_WHAT THE EXERCISE ASKS_
Which lines of the data hold the word "closed"? Copy all of them.
■ ■ ■ ■ ■ ■ ■
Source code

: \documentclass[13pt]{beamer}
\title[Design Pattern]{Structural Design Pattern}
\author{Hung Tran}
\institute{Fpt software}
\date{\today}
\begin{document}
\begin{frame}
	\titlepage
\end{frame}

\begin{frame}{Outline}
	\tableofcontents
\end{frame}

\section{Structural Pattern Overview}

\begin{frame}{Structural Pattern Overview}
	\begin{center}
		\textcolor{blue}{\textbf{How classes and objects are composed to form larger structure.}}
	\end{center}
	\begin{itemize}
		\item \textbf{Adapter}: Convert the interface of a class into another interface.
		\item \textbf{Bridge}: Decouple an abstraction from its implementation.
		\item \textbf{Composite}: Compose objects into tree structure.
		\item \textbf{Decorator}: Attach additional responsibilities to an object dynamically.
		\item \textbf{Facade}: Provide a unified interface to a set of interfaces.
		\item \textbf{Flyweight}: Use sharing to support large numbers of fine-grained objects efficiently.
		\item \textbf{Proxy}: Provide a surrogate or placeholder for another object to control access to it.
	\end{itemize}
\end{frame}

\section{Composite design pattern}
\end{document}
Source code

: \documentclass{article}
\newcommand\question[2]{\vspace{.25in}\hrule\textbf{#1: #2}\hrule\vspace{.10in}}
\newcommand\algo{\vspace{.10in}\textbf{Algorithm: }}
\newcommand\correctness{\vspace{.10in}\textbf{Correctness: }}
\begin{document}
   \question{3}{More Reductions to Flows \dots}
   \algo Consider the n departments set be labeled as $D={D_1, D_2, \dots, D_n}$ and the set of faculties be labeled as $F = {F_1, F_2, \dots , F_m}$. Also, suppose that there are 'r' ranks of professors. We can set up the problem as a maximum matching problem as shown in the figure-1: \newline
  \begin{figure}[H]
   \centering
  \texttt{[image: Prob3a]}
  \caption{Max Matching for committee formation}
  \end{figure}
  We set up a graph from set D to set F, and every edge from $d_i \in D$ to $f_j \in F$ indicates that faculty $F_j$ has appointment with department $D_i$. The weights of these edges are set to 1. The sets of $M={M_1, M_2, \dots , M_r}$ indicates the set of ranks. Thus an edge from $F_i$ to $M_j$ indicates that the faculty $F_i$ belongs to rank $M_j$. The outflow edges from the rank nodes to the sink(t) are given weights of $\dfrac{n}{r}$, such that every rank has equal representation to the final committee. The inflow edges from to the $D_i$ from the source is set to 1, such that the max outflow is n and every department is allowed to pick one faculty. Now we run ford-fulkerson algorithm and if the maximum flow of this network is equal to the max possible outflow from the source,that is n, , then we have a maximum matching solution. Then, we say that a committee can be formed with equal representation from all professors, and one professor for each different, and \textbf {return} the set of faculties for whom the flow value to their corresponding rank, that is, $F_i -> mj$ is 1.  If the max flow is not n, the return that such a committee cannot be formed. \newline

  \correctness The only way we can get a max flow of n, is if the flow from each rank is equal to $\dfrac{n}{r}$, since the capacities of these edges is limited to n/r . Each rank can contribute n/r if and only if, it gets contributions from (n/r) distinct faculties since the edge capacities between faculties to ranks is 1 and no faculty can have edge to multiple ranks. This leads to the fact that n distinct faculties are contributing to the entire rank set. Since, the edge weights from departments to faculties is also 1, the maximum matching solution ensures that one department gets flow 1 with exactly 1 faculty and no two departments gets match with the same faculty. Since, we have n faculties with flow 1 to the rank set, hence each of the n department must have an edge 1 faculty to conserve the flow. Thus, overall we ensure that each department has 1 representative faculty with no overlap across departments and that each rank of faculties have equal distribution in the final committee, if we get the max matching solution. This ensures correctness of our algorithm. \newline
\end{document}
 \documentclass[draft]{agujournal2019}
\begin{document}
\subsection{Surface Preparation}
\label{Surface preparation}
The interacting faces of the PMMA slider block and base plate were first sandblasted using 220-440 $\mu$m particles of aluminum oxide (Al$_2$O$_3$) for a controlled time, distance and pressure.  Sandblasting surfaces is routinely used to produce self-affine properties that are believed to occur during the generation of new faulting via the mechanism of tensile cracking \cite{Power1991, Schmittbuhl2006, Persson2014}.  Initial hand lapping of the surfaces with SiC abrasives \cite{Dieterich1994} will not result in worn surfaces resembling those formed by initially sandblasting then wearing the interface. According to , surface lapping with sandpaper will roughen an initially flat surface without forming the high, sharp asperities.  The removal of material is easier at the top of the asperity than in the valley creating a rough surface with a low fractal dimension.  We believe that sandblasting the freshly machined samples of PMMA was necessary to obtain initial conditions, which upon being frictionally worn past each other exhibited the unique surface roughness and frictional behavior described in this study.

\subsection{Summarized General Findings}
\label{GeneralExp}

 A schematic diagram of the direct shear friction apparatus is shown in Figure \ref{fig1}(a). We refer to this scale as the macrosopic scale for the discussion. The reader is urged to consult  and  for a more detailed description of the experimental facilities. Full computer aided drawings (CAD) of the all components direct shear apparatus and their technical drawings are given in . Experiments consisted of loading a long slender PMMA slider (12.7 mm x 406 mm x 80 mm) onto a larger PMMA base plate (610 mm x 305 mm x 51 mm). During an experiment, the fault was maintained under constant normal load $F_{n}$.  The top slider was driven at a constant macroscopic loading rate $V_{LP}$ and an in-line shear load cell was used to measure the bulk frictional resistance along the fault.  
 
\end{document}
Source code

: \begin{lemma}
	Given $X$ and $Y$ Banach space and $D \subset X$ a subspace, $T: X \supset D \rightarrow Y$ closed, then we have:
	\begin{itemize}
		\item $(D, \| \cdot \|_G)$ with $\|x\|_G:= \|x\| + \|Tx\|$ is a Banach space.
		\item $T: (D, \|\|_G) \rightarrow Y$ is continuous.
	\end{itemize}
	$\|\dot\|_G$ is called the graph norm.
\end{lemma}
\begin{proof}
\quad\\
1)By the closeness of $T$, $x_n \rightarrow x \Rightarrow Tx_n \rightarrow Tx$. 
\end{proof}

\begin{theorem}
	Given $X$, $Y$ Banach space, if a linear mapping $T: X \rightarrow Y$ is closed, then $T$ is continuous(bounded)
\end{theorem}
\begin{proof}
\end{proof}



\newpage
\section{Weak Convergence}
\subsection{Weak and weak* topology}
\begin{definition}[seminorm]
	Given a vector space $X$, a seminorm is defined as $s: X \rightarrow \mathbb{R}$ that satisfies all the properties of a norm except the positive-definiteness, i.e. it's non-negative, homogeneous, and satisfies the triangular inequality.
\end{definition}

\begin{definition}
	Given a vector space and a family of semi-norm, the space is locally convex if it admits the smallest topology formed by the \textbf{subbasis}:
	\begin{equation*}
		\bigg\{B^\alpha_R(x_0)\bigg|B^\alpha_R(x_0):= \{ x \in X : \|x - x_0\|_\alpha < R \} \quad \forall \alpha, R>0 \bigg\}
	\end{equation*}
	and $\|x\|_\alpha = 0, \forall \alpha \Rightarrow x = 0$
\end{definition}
■ ■ ■ ■ ■ ■ ■
_REPLY TO THE EXERCISE_
	Given $X$ and $Y$ Banach space and $D \subset X$ a subspace, $T: X \supset D \rightarrow Y$ closed, then we have:
	Given $X$, $Y$ Banach space, if a linear mapping $T: X \rightarrow Y$ is closed, then $T$ is continuous(bounded)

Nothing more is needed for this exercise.